超電導リニアを試乗「たいしたことない」、だからスゴい:杉山淳一の「週刊鉄道経済」(3/3 ページ)
JR東海は2014年度から超電導リニアの体験試乗会を開催している。たいそうな競争率のようで、何度か応募しつつも落選したけれど、この夏、やっと当選したので乗ってみた。意外にも新鮮な感動はなかった。新幹線と同じ乗り心地。ただし、それが時速500キロメートルで走行中ということを忘れてはいけない。
搭乗前検査は必要か否か
乗車以外でも確認したい施策があった。乗車手続きだ。2014年から始まった体験試乗会の第1回で、“搭乗”前に荷物検査と金属探知機の検査の様子が報じられた。これが開業時にも採用されると、恐らく日本の営業列車で初の施策になる。まるで空港のセキュリティだ。
しかし、そこには違和感もある。安全は大切だけど、もし空港のような搭乗前検査を実施するなら、旅客機と同じように発車15分前までに検査場に行く必要があるだろう。

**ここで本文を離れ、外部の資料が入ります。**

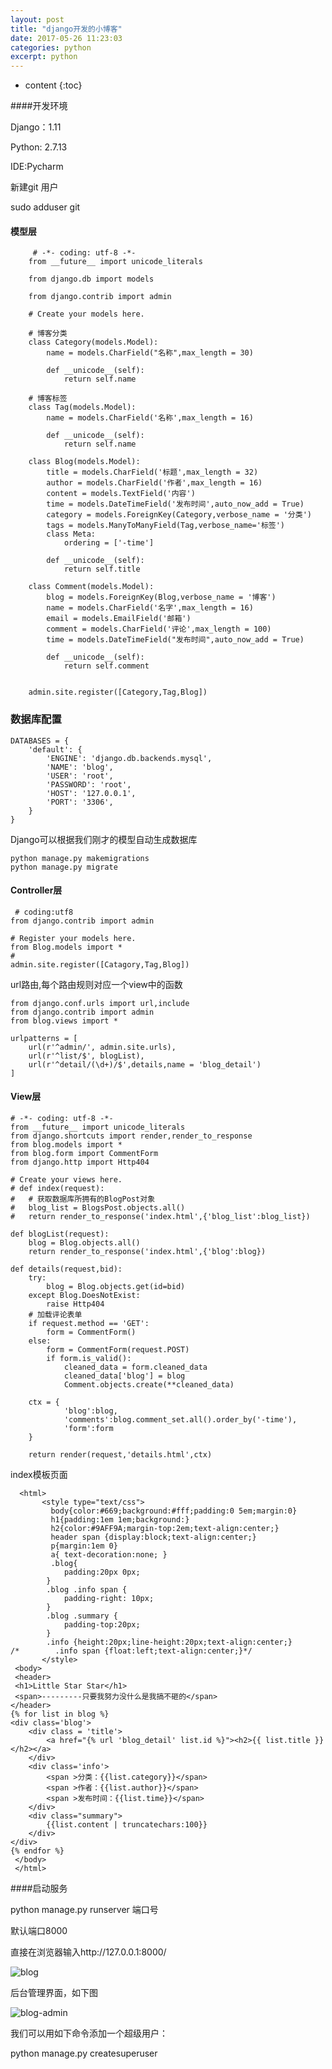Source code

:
 ```yaml
---
layout: post
title: "django开发的小博客"
date: 2017-05-26 11:23:03
categories: python
excerpt: python
---
```


* content
{:toc}

####开发环境

Django：1.11

Python: 2.7.13

IDE:Pycharm

 新建git 用户

 sudo  adduser git 

#### 模型层

		 # -*- coding: utf-8 -*-
		from __future__ import unicode_literals
		
		from django.db import models
		
		from django.contrib import admin
		
		# Create your models here.
		
		# 博客分类
		class Category(models.Model):
			name = models.CharField("名称",max_length = 30)
		
			def __unicode__(self):
				return self.name
		
		# 博客标签
		class Tag(models.Model):
			name = models.CharField('名称',max_length = 16)
		
			def __unicode__(self):
				return self.name
		
		class Blog(models.Model):
			title = models.CharField('标题',max_length = 32)
			author = models.CharField('作者',max_length = 16)
			content = models.TextField('内容')
			time = models.DateTimeField('发布时间',auto_now_add = True)
			category = models.ForeignKey(Category,verbose_name = '分类')
			tags = models.ManyToManyField(Tag,verbose_name='标签')
			class Meta:
				ordering = ['-time']
		
			def __unicode__(self):
				return self.title
		
		class Comment(models.Model):
			blog = models.ForeignKey(Blog,verbose_name = '博客')
			name = models.CharField('名字',max_length = 16)
			email = models.EmailField('邮箱')
			comment = models.CharField('评论',max_length = 100)
			time = models.DateTimeField("发布时间",auto_now_add = True)
		
			def __unicode__(self):
				return self.comment
		
		
		admin.site.register([Category,Tag,Blog])
	
### 数据库配置

	DATABASES = {
	    'default': {
	        'ENGINE': 'django.db.backends.mysql',
	        'NAME': 'blog',
	        'USER': 'root',
	        'PASSWORD': 'root',
	        'HOST': '127.0.0.1',
	        'PORT': '3306',
	    }
	}

Django可以根据我们刚才的模型自动生成数据库

	python manage.py makemigrations
	python manage.py migrate

#### Controller层

	 # coding:utf8
	from django.contrib import admin
	
	# Register your models here.
	from Blog.models import *
	# 
	admin.site.register([Catagory,Tag,Blog])

url路由,每个路由规则对应一个view中的函数

	from django.conf.urls import url,include
	from django.contrib import admin
	from blog.views import *
	
	urlpatterns = [
	    url(r'^admin/', admin.site.urls),
	    url(r'^list/$', blogList),
	    url(r'^detail/(\d+)/$',details,name = 'blog_detail')
	]
#### View层

	# -*- coding: utf-8 -*-
	from __future__ import unicode_literals
	from django.shortcuts import render,render_to_response
	from blog.models import *
	from blog.form import CommentForm
	from django.http import Http404
	
	# Create your views here.
	# def index(request):
	# 	# 获取数据库所拥有的BlogPost对象
	# 	blog_list = BlogsPost.objects.all()
	# 	return render_to_response('index.html',{'blog_list':blog_list})
	
	def blogList(request):
		blog = Blog.objects.all()
		return render_to_response('index.html',{'blog':blog})
	
	def details(request,bid):
		try:
			blog = Blog.objects.get(id=bid)
		except Blog.DoesNotExist:
			raise Http404
		# 加载评论表单
		if request.method == 'GET':
			form = CommentForm()
		else:
			form = CommentForm(request.POST)
			if form.is_valid():
				cleaned_data = form.cleaned_data
				cleaned_data['blog'] = blog 
				Comment.objects.create(**cleaned_data)
	
		ctx = {
				'blog':blog,
				'comments':blog.comment_set.all().order_by('-time'),
				'form':form
		}
	
		return render(request,'details.html',ctx)

index模板页面

	  <html>
	       <style type="text/css">
	         body{color:#669;background:#fff;padding:0 5em;margin:0}
	         h1{padding:1em 1em;background:}
	         h2{color:#9AFF9A;margin-top:2em;text-align:center;}
	         header span {display:block;text-align:center;}
	         p{margin:1em 0}
	         a{ text-decoration:none; } 
	         .blog{
	            padding:20px 0px;
	        }
	        .blog .info span {
	            padding-right: 10px;
	        }
	        .blog .summary {
	            padding-top:20px;
	        }
	        .info {height:20px;line-height:20px;text-align:center;}
	/*        .info span {float:left;text-align:center;}*/
	       </style>
	 <body>
	 <header>
	 <h1>Little Star Star</h1>
	 <span>---------只要我努力没什么是我搞不砸的</span>
	</header>
	{% for list in blog %}
	<div class='blog'>
		<div class = 'title'>
			<a href="{% url 'blog_detail' list.id %}"><h2>{{ list.title }}</h2></a>
		</div>
		<div class='info'>
			<span >分类：{{list.category}}</span>
			<span >作者：{{list.author}}</span>
			<span >发布时间：{{list.time}}</span>
		</div>
		<div class="summary">
			{{list.content | truncatechars:100}}
		</div>
	</div>
	{% endfor %}
	 </body>
	 </html>


####启动服务

python manage.py runserver 端口号

默认端口8000 

直接在浏览器输入http://127.0.0.1:8000/

![blog](http://hexing-w.github.io/css/pics/blog.png)

后台管理界面，如下图

![blog-admin](http://hexing-w.github.io/css/pics/blog-admin.png)


我们可以用如下命令添加一个超级用户：

python manage.py createsuperuser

混雑時は検査場通過に1時間以上もかかるかもしれない。しかも、中央新幹線の品川駅、名古屋駅は大深度地下に作られる予定だ。駅に着いて、大深度地下に降りて、搭乗前検査を受けて……となると、品川〜名古屋間の走行時間が40分だとしても、所要時間は1時間を超えるかもしれない。
現在、羽田空港〜中部国際空港の航空便の所要時間は60分。搭乗前検査を含めると75分以上。超電導リニア中央新幹線は航空便よりも速く、しかも都市の中心を直接結ぶ。しかし、その速さのメリットが大深度地下と搭乗前検査で相殺されてしまっては意味がない。現在の新幹線のようにスムーズに乗車できて、欲を言えば自由席を設けて、駅に着いたらすぐ乗れる環境が望ましい。そんなことはJR東海も分かっていると思う。しかし、安全対策も必要だし、悩みどころだ。

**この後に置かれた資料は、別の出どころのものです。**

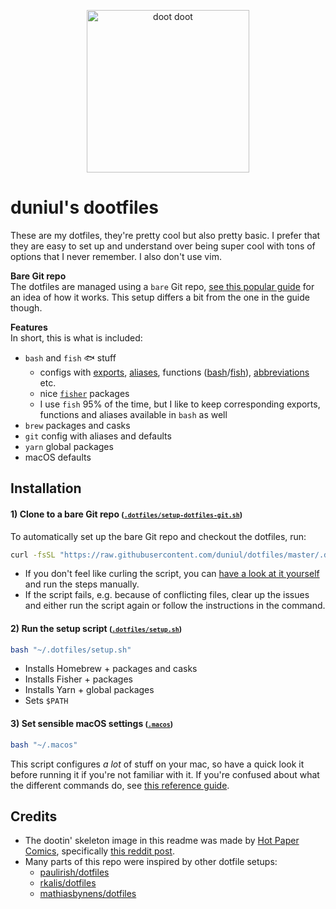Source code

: <p align="center">
  <img alt="doot doot" title="Made by Hot Paper Comics" src="https://user-images.githubusercontent.com/11836617/146030667-fdeefa54-b624-4fb8-bbee-3354b874356e.png" height="260" align="center" />
</p>

# duniul's dootfiles

These are my dotfiles, they're pretty cool but also pretty basic. I prefer that they are easy to set up and understand over being super cool with tons of options that I never remember. I also don't use vim.

**Bare Git repo**  
The dotfiles are managed using a `bare` Git repo, [see this popular guide](https://www.atlassian.com/git/tutorials/dotfiles) for an idea of how it works. This setup differs a bit from the one in the guide though.

**Features**  
In short, this is what is included:

- `bash` and `fish` 🐟 stuff
  - configs with [exports](.exports), [aliases](.aliases), functions ([bash](.config/bash/functions)/[fish](.config/fish/custom_functions)), [abbreviations](.config/fish/aliases) etc.
  - nice [`fisher`](https://github.com/jorgebucaran/fisher) packages
  - I use `fish` 95% of the time, but I like to keep corresponding exports, functions and aliases available in `bash` as well
- `brew` packages and casks
- `git` config with aliases and defaults
- `yarn` global packages
- macOS defaults

## Installation

#### 1) Clone to a bare Git repo <small>([`.dotfiles/setup-dotfiles-git.sh`](.dotfiles/setup-dotfiles-git.sh))</small>

To automatically set up the bare Git repo and checkout the dotfiles, run:

```sh
curl -fsSL "https://raw.githubusercontent.com/duniul/dotfiles/master/.dotfiles/setup-dotfiles-git.sh" | bash
```

- If you don't feel like curling the script, you can [have a look at it yourself](.dotfiles/setup-dotfiles-git.sh) and run the steps manually.
- If the script fails, e.g. because of conflicting files, clear up the issues and either run the script again or follow the instructions in the command.

#### 2) Run the setup script <small>([`.dotfiles/setup.sh`](.dotfiles/setup.sh))</small>

```sh
bash "~/.dotfiles/setup.sh"
```

- Installs Homebrew + packages and casks
- Installs Fisher + packages
- Installs Yarn + global packages
- Sets `$PATH`

#### 3) Set sensible macOS settings <small>([`.macos`](.macos))</small>

```sh
bash "~/.macos"
```

This script configures _a lot_ of stuff on your mac, so have a quick look it before running it if you're not familiar with it.
If you're confused about what the different commands do, see [this reference guide](https://github.com/kevinSuttle/macOS-Defaults/blob/master/REFERENCE.md).

## Credits

- The dootin' skeleton image in this readme was made by [Hot Paper Comics](https://twitter.com/HotPaperComics), specifically [this reddit post](https://www.reddit.com/r/comics/comments/7xpt56/doot_dot_dot_dooot/).
- Many parts of this repo were inspired by other dotfile setups:
  - [paulirish/dotfiles](https://github.com/paulirish/dotfiles)
  - [rkalis/dotfiles](https://github.com/rkalis/dotfiles)
  - [mathiasbynens/dotfiles](https://github.com/mathiasbynens/dotfiles)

体験試乗会の搭乗前検査は、あらかじめカバンを開いておき、身につけた金属類をかごに入れてゲートを通過する手順だ。事前準備と身支度を含めても2分ほどだった。旅客機に比べればスムーズだ。もっとも、1列車あたりの乗車人数が2両分で最大110人と少ないし、乗客は軽装だ。大きな荷物はコインロッカーに預けて、ほぼ日帰りの装備である。開業後は大きな旅行カバンを持った人も乗るし、L0系が12両編成で走ると定員は728人になる。そんな列車が頻繁に発着する駅で、搭乗前検査をさばききれるかどうか。
この搭乗前検査については、開業時に実施するかは未定とのこと。今回は係員がペットボトルのフタを開けて、液体の匂いをかぐという徹底ぶりだった。これは先日の新幹線焼身自殺事件を踏まえたという。いずれにしても、体験試乗会で万が一のことがあったら、開業に差し支えるかもしれないから、念には念を入れて、ということらしい。

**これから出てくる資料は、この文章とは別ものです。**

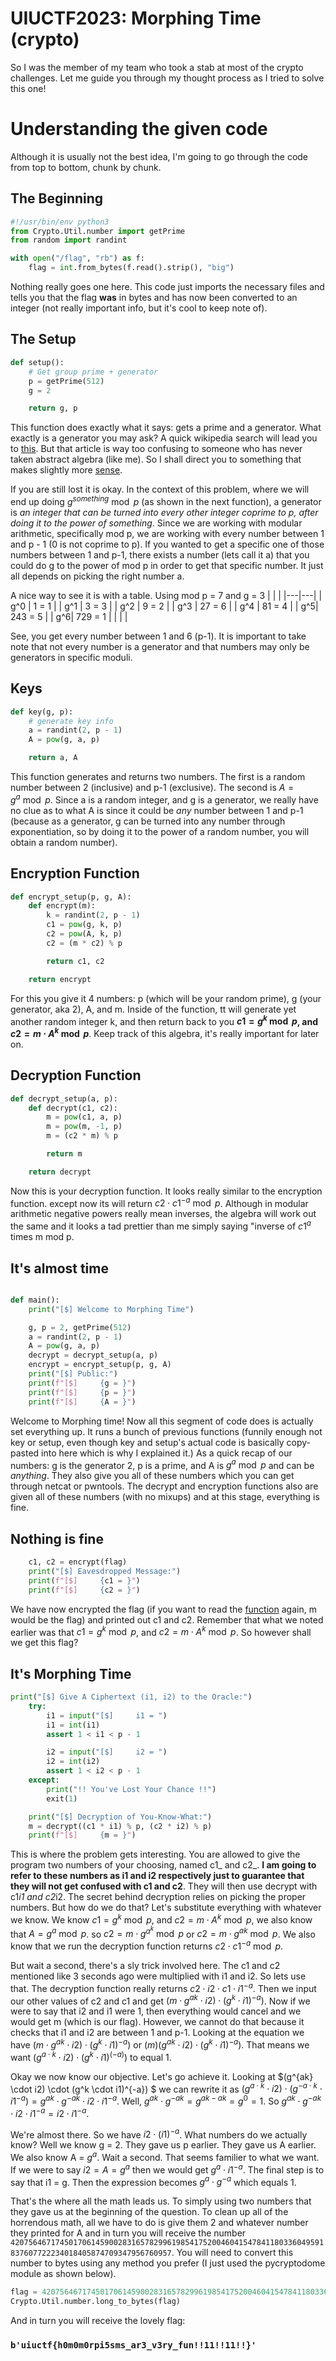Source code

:# **UIUCTF2023: Morphing Time (crypto)**

So I was the member of my team who took a stab at most of the crypto challenges. Let me guide you through my thought process as I tried to solve this one!

# Understanding the given code
Although it is usually not the best idea, I'm going to go through the code from top to bottom, chunk by chunk.

## The Beginning
```python
#!/usr/bin/env python3
from Crypto.Util.number import getPrime
from random import randint

with open("/flag", "rb") as f:
    flag = int.from_bytes(f.read().strip(), "big")
```
Nothing really goes one here. This code just imports the necessary files and tells you that the flag **was** in bytes and has now been converted to an integer (not really important info, but it's cool to keep note of).

## The Setup
```python
def setup():
    # Get group prime + generator
    p = getPrime(512)
    g = 2

    return g, p
```
This function does exactly what it says: gets a prime and a generator. What exactly is a generator you may ask? A quick wikipedia search will lead you to [this](https://en.wikipedia.org/wiki/Generating_set_of_a_group).
But that article is way too confusing to someone who has never taken abstract algebra (like me). So I shall direct you to something that makes slightly more [sense](https://en.wikipedia.org/wiki/Primitive_root_modulo_n).


If you are still lost it is okay. In the context of this problem, where we will end up doing $g^{something} \bmod p$ (as shown in the next function), a generator is *an integer that can be turned into every other integer coprime to p, after doing it to the power of something*. Since we are working with modular arithmetic, specifically mod p, we are working with every number between 1 and p - 1 (0 is not coprime to p). If you wanted to get a specific one of those numbers between 1 and p-1, there exists a number (lets call it a) that you could do g to the power of mod p in order to get that specific number. It just all depends on picking the right number a.


A nice way to see it is with a table. Using mod p = 7 and g = 3
| | |
|---|---|
| g^0  | 1 = 1  |
| g^1  | 3 = 3  |
| g^2  | 9 = 2  |
| g^3  | 27 = 6 |
| g^4  | 81 = 4 |
| g^5| 243 = 5 |
| g^6| 729 = 1 |
| | | 

See, you get every number between 1 and 6 (p-1). It is important to take note that not every number is a generator and that numbers may only be generators in specific moduli. 


## Keys
```python
def key(g, p):
    # generate key info
    a = randint(2, p - 1)
    A = pow(g, a, p)

    return a, A
```
This function generates and returns two numbers. The first is a random number between 2 (inclusive) and p-1 (exclusive). The second is $A = g^a \bmod p$. Since a is a random integer, and g is a generator, we really have no clue as to what A is since it could be *any* number between 1 and p-1 (because as a generator, g can be turned into any number through exponentiation, so by doing it to the power of a random number, you will obtain a random number).

## Encryption Function
```python
def encrypt_setup(p, g, A):
    def encrypt(m):
        k = randint(2, p - 1)
        c1 = pow(g, k, p)
        c2 = pow(A, k, p)
        c2 = (m * c2) % p

        return c1, c2

    return encrypt
```
For this you give it 4 numbers: p (which will be your random prime), g (your generator, aka 2), A, and m. Inside of the function, tt will generate yet another random integer k, and then return back to you **$c1 = g^k \bmod p$, and $c2 = m \cdot A^k \bmod p$**. Keep track of this algebra, it's really important for later on.

## Decryption Function
```python
def decrypt_setup(a, p):
    def decrypt(c1, c2):
        m = pow(c1, a, p)
        m = pow(m, -1, p)
        m = (c2 * m) % p

        return m

    return decrypt
```
Now this is your decryption function. It looks really similar to the encryption function. except now its will return $c2  \cdot  c1^{-a} \bmod p$. Although in modular arithmetic negative powers really mean inverses, the algebra will work out the same and it looks a tad prettier than me simply saying "inverse of $c1^a$ times m mod p. 

## It's almost time
```python

def main():
    print("[$] Welcome to Morphing Time")

    g, p = 2, getPrime(512)
    a = randint(2, p - 1)
    A = pow(g, a, p)
    decrypt = decrypt_setup(a, p)
    encrypt = encrypt_setup(p, g, A)
    print("[$] Public:")
    print(f"[$]     {g = }")
    print(f"[$]     {p = }")
    print(f"[$]     {A = }")
```
Welcome to Morphing time! Now all this segment of code does is actually set everything up. It runs a bunch of previous functions (funnily enough not key or setup, even though key and setup's actual code is basically copy-pasted into here which is why I explained it.)
As a quick recap of our numbers: g is the generator 2, p is a prime, and A is $g^a \bmod p$ and can be *anything*. They also give you all of these numbers which you can get through netcat or pwntools.
The decrypt and encryption functions also are given all of these numbers (with no mixups) and at this stage, everything is fine.

## Nothing is fine
```python
    c1, c2 = encrypt(flag)
    print("[$] Eavesdropped Message:")
    print(f"[$]     {c1 = }")
    print(f"[$]     {c2 = }")
```
We have now encrypted the flag (if you want to read the [function](#encryption-function) again, m would be the flag) and printed out c1 and c2. Remember that what we noted earlier was that $c1 = g^k \bmod p$, and $c2 = m \cdot A^k \bmod p$. So however shall we get this flag?

## It's Morphing Time
```python
print("[$] Give A Ciphertext (i1, i2) to the Oracle:")
    try:
        i1 = input("[$]     i1 = ")
        i1 = int(i1)
        assert 1 < i1 < p - 1

        i2 = input("[$]     i2 = ")
        i2 = int(i2)
        assert 1 < i2 < p - 1
    except:
        print("!! You've Lost Your Chance !!")
        exit(1)

    print("[$] Decryption of You-Know-What:")
    m = decrypt((c1 * i1) % p, (c2 * i2) % p)
    print(f"[$]     {m = }")
```
This is where the problem gets interesting. You are allowed to give the program two numbers of your choosing, named c1_ and c2_. **I am going to refer to these numbers as i1 and i2 respectively just to guarantee that they will not get confused with c1 and c2**. They will then use decrypt with c1*i1 and c2*i2. The secret behind decryption relies on picking the proper numbers. But how do we do that?
Let's substitute everything with whatever we know. We know $c1 = g^k \bmod p$, and $c2 = m \cdot {A}^{k} \bmod p$, we also know that $A = g^a \bmod p$. so $c2 = m \cdot {g}^{{a}^{k}} \bmod p$ or $c2 = m \cdot g^{ak} \bmod p$. We also know that we run the decryption function returns $c2  \cdot  c1^{-a} \bmod p$.

But wait a second, there's a sly trick involved here. The c1 and c2 mentioned like 3 seconds ago were multiplied with i1 and i2. So lets use that. The decryption function really returns $c2 \cdot i2 \cdot {c1 \cdot i1}^{-a}$. Then we input our other values of c2 and c1 and get $(m \cdot {g}^{ak}  \cdot  i2) \cdot (g^k  \cdot  i1)^{-a})$. Now if we were to say that i2 and i1 were 1, then everything would cancel and we would get m (which is our flag).
However, we cannot do that because it checks that i1 and i2 are between 1 and p-1. Looking at the equation we have $(m \cdot g^{ak} \cdot i2) \cdot (g^k \cdot i1)^{-a})$ or $(m)(g^{ak}  \cdot i2) \cdot (g^k \cdot i1)^{-a})$. That means we want $(g^{a \cdot k} \cdot i2) \cdot (g^k \cdot i1)^(-a))$ to equal 1. 

Okay we now know our objective. Let's go achieve it. Looking at $(g^{ak} \cdot i2) \cdot (g^k \cdot i1)^{-a}) $ we can rewrite it as $(g^{a \cdot k} \cdot i2) \cdot (g^{-a \cdot k}  \cdot  i1^{-a}) = g^{ak}  \cdot  g^{-ak} \cdot i2 \cdot i1^{-a}$. Well, $g^{ak} \cdot g^{-ak} = g^{ak-ak} = g^0 = 1$. So $g^{ak} \cdot g^{-ak} \cdot i2 \cdot i1^{-a} = i2 \cdot i1^{-a}$.

We're almost there. So we have $i2  \cdot  (i1)^{-a}$. What numbers do we actually know? Well we know g = 2. They gave us p earlier. They gave us A earlier. We also know A = $g^a$. Wait a second. That seems familier to what we want. If we were to say $i2 = A = g^a$ then we would get $g^a \cdot i1^{-a}$. The final step is to say that i1 = g. Then the expression becomes $g^a \cdot g^{-a}$ which equals 1. 

That's the where all the math leads us. To simply using two numbers that they gave us at the beginning of the question. To clean up all of the horrendous math, all we have to do is give them 2 and whatever number they printed for A and in turn you will receive the number `4207564671745017061459002831657829961985417520046041547841180336049591837607722234018405874709347956760957`. You will need to convert this number to bytes using any method you prefer (I just used the pycryptodome module as shown below).    
```python
flag = 4207564671745017061459002831657829961985417520046041547841180336049591837607722234018405874709347956760957
Crypto.Util.number.long_to_bytes(flag)
``` 
And in turn you will receive the lovely flag:

### ```b'uiuctf{h0m0m0rpi5sms_ar3_v3ry_fun!!11!!11!!}'```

JR東海の計画によると、中央新幹線の途中駅は営業職員を置かず、予約はインターネットなどで、発券と改札は自動化する予定である。保安員については未定だった。本当は、今のうちに些細なトラブルがあった方が良い試験になると思う。それは今後シミュレーションすることになるだろう。何しろ開業予定まで12年もある。
何事も実際に経験してみないと分からない。それは体験する側も、体験の場を用意する側も同じだ。